■ **What to produce**
Each entry that follows is to be duplicated exactly, without its images.

■ **Source information**
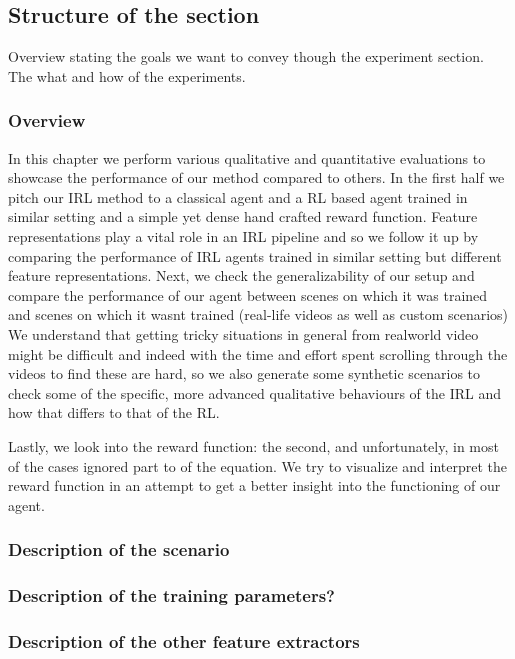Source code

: \subsection{Structure of the section}
Overview stating the goals we want to convey though the experiment section. The what and how of the experiments.
\subsubsection*{Overview}
In this chapter we perform various qualitative and quantitative evaluations to showcase the performance of our method compared to others. In the first half we pitch our IRL method to a classical agent and a RL based agent trained in similar setting and a simple yet dense hand crafted reward function. Feature representations play a vital role in an IRL pipeline and so we follow it up by comparing the performance of IRL agents trained in similar setting but different feature representations.
Next, we check the generalizability of our setup and compare the performance of our agent between scenes on which it was trained and scenes on which it wasnt trained (real-life videos as well as custom scenarios)
We understand that getting tricky situations in general from realworld video might be difficult and indeed with the time and effort spent scrolling through the videos to find these are hard, so we also generate some synthetic scenarios to check some of the specific, more advanced qualitative behaviours of the IRL and how that differs to that of the RL.

Lastly, we look into the reward function: the second, and unfortunately, in most of the cases ignored part to of the equation. We try to visualize and interpret the reward function in an attempt to get a better insight into the functioning of our agent.

\subsubsection*{Description of the scenario}

\subsubsection*{Description of the training parameters?}

\subsubsection*{Description of the other feature extractors}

■ **Expected answer**
Source code

: \subsection{Structure of the section}
Overview stating the goals we want to convey though the experiment section. The what and how of the experiments.
\subsubsection*{Overview}
In this chapter we perform various qualitative and quantitative evaluations to showcase the performance of our method compared to others. In the first half we pitch our IRL method to a classical agent and a RL based agent trained in similar setting and a simple yet dense hand crafted reward function. Feature representations play a vital role in an IRL pipeline and so we follow it up by comparing the performance of IRL agents trained in similar setting but different feature representations.
Next, we check the generalizability of our setup and compare the performance of our agent between scenes on which it was trained and scenes on which it wasnt trained (real-life videos as well as custom scenarios)
We understand that getting tricky situations in general from realworld video might be difficult and indeed with the time and effort spent scrolling through the videos to find these are hard, so we also generate some synthetic scenarios to check some of the specific, more advanced qualitative behaviours of the IRL and how that differs to that of the RL.

Lastly, we look into the reward function: the second, and unfortunately, in most of the cases ignored part to of the equation. We try to visualize and interpret the reward function in an attempt to get a better insight into the functioning of our agent.

\subsubsection*{Description of the scenario}

\subsubsection*{Description of the training parameters?}

\subsubsection*{Description of the other feature extractors}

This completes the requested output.